• No products in the cart.

103.2.2 Database server connections

Data Handling made Easy

In previous section we discussed about  Data Handling in R

Huge amount of data stored on the servers can be accessed through SQL(Structured Query Language). R is compatible with these databases. For SQL server, this is done through ODBC. However, few steps needs to be followed to link R to the database. All you need to do is

Once ODBC is created, we need to connect ODBC with R. For the connection, we need to install a package called RODBC in R. Once the package is installed, it is loaded into the current workspace, by calling the function, library(RODBC). This will load the functions available in the RODBC package into the current workspace for further use.  The following syntax shows, how to load the package, and further connect R with Database.

> library(RODBC)
> conn <- odbcConnect(“dblink", uid=“uid", pwd=“passwd")
> salesdata <- sqlFetch(conn, “sales")
> ordersdat <- sqlQuery(conn, "select * from orders")
> close(conn)
> dbhandle <- odbcDriverConnect('driver={SQL Server}; server=MyServerName;   database = MyDbName; trusted_connection=true')

In the above-mentioned commands, “MyServerName” & “MyDbName” is replaced with our server and database names. We should make sure that we have access to that server and database before connecting. Once the data is imported, the connection is closed using the function close().

spend_row_count<-sqlQuery(dbhandle, “select count(*) from MyTable”)

Importing dataset using GUI

An easy to use Graphical User Interface can be used to import the data from different formats into R. Steps to be followed are shown below.

rstudio

Working with Datasets

Once the dataset is imported/connected, there are some basic validation checks that we have to make, before going for further analysis.

  • Is the data imported correctly?
  • Are the variables imported in right format?
  • Did we import all the rows and columns?

 

Data preparation is an important step in the field of data analysis. Importing, exploring, validating and sanitizing the data are as important as data analysis. It is always a good practice to do some basic checks to get an idea on the dataset. We have a look on the number of rows, columns, the variable structures, data snapshot summary, etc.  It is important to check if there are any missing values, or if there are any outliers lying in the data set. For example: If the age is recorded as 1200, then there has been a problem in recording or importing the data. Hence fixing the imported data is equally important. One can validate the dataset by verifying its structure. By structure, we mean the number of rows and columns, the format of data, the limits of the values taken by the data columns, etc. We can also have a look at the summary of the data.

There are three important rules in the field of data handling – Importing, Rectifying, and Applying.

Import: The data stored in different formats can be imported in R, by using basic commands like read.csv() for csv files, read.xlsx() for xlsx files and other commands for different formats.

Rectify: After the data is imported into R, it is important to check the accuracy of the data i.e. the degree of correctness of data.

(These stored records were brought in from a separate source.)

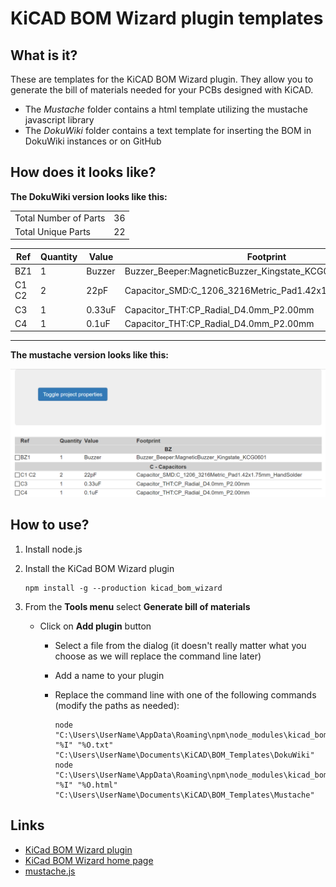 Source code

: # KiCAD BOM Wizard plugin templates

## What is it?

These are templates for the KiCAD BOM Wizard plugin. They allow you to generate the bill of materials needed for your PCBs designed with KiCAD.

- The *Mustache* folder contains a html template utilizing the mustache javascript library
- The *DokuWiki* folder contains a text template for inserting the BOM in DokuWiki instances or on GitHub

## How does it looks like?

**The DokuWiki version looks like this:**

| | |
|-|-|
|Total Number of Parts    |    36|
|Total Unique Parts    |    22|

|    Ref    |    Quantity    |    Value    |Footprint    |Fields    |
|-|-|-|-|-|
|    BZ1     |    1    |    Buzzer    |Buzzer_Beeper:MagneticBuzzer_Kingstate_KCG0601    |    |
|    C1 C2     |    2    |    22pF    |Capacitor_SMD:C_1206_3216Metric_Pad1.42x1.75mm_HandSolder    |    |
|    C3     |    1    |    0.33uF    |Capacitor_THT:CP_Radial_D4.0mm_P2.00mm    |    |
|    C4     |    1    |    0.1uF    |Capacitor_THT:CP_Radial_D4.0mm_P2.00mm    |    |

---

**The mustache version looks like this:**

![mustache.png](https://github.com/morcibacsi/kicad_bom_wizard_templates/raw/master/screenshots/mustache.png)

## How to use?
1. Install node.js
2. Install the KiCad BOM Wizard plugin

       npm install -g --production kicad_bom_wizard

3. From the **Tools menu** select **Generate bill of materials**

    - Click on **Add plugin** button
      - Select a file from the dialog (it doesn't really matter what you choose as we will replace the command line later)
      - Add a name to your plugin
      - Replace the command line with one of the following commands (modify the paths as needed):

            node "C:\Users\UserName\AppData\Roaming\npm\node_modules\kicad_bom_wizard\KiCad_BOM_Wizard.js" "%I" "%O.txt" "C:\Users\UserName\Documents\KiCAD\BOM_Templates\DokuWiki"
            node "C:\Users\UserName\AppData\Roaming\npm\node_modules\kicad_bom_wizard\KiCad_BOM_Wizard.js" "%I" "%O.html" "C:\Users\UserName\Documents\KiCAD\BOM_Templates\Mustache"

## Links

- [KiCad BOM Wizard plugin][bom_wizard_github]
- [KiCad BOM Wizard home page][bom_wizard_homepage]
- [mustache.js][mustachejs_github]

[bom_wizard_github]: https://github.com/HashDefineElectronics/KiCad_BOM_Wizard
[bom_wizard_homepage]: https://www.hashdefineelectronics.com/kicad-bom-wizard/
[mustachejs_github]: https://github.com/janl/mustache.js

It is important to check if there is any data missing, or if there is an outlier lying in the data set. Taking an example: if the age is recorded as 12 and the education is recorded as Graduation, then there has been a problem in recording the survey data. Hence fixing the imported data is equally important.

Let’s see some commands to perform some basic checks on the dataset without actually opening it.

Basic Commands on the Datasets

dim()

This function returns the number of rows and columns. From this we can have a quick idea on the data import. If we don’t have the number of rows and columns as expected, we can address the issue at that phase itself.

> dim(Sales)
## [1] 11  7

The output says that that the data set Sales has 11 rows and 7 columns

names()

This function can be used to get or set the names of the variables in the dataset. Sometimes import doesn’t consider column names while importing from text files, so we need to be careful while importing.

>names(Sales)

## [1] “custId”       “custName”     “custCountry”  “productSold”
## [5] “salesChannel” “unitsSold”    “dateSold”

In this output we can see the names of the 7 columns in the data set Sales.

head()

head() returns the first 6 observations of the data set. This function is used to have a quick look at the first few records of the data. head() can be used to limit the number of observations in the output.

>head(Sales)

 

##   custId     custName                  custCountry productSold
## 1  23262 Candice Levy                        Congo     SUPA101
## 2  23263 Xerxes Smith                       Panama     DETA200
## 3  23264 Levi Douglas Tanzania, United Republic of     DETA800
## 4  23265 Uriel Benton                 South Africa     SUPA104
## 5  23266 Celeste Pugh                        Gabon     PURA200
## 6  23267 Vance Campos         Syrian Arab Republic     PURA100
##   salesChannel unitsSold  dateSold
## 1       Retail       117  8/9/2012
## 2       Online        73  7/6/2012
## 3       Online       205 8/18/2012
## 4       Online        14  8/5/2012
## 5       Retail       170 8/11/2012
## 6       Retail       129 7/11/2012

The output above displays the first 6 observations of Sales

tail()

tail() returns the last 6 observations of the data set. This function is used as a substitute to the function, head() wherever it is applicable

> tail(Sales)

 

##    custId           custName              custCountry productSold
## 6   23267       Vance Campos     Syrian Arab Republic     PURA100
## 7   23268       Latifah Wall               Guadeloupe     DETA100
## 8   23269     Jane Hernandez                Macedonia     PURA100
## 9   23270        Wanda Garza               Kyrgyzstan     SUPA103
## 10  23271 Athena Fitzpatrick                  Reunion     SUPA103
## 11  23272      Anjolie Hicks Turks and Caicos Islands     DETA200
##    salesChannel unitsSold  dateSold
## 6        Retail       129 7/11/2012
## 7        Retail        82 7/12/2012
## 8        Retail       116  6/3/2012
## 9        Online        67  6/7/2012
## 10       Retail       125 7/27/2012
## 11       Retail        71 7/31/2012

The output above shows the last 6 observations of Sales

str()

str() is an important function which returns the complete structure of the data set. This would include the number of rows and columns, the names of the columns, the type or class of data set contained in these columns, and it even gives a brief summary on the information contained in these columns.

> str(Sales)

 

## 'data.frame':    11 obs. of  7 variables:
##  $ custId      : int  23262 23263 23264 23265 23266 23267 23268 23269 23270 23271 ...
##  $ custName    : Factor w/ 11 levels "Anjolie Hicks",..: 3 11 7 8 4 9 6 5 10 2 ...
##  $ custCountry : Factor w/ 11 levels "Congo","Gabon",..: 1 6 10 8 2 9 3 5 4 7 ...
##  $ productSold : Factor w/ 8 levels "DETA100","DETA200",..: 6 2 3 8 5 4 1 4 7 7 ...
##  $ salesChannel: Factor w/ 2 levels "Online","Retail": 2 1 1 1 2 2 2 2 1 2 ...
##  $ unitsSold   : int  117 73 205 14 170 129 82 116 67 125 ...
##  $ dateSold    : Factor w/ 11 levels "6/3/2012","6/7/2012",..: 11 7 9 10 8 3 4 1 2 5 ...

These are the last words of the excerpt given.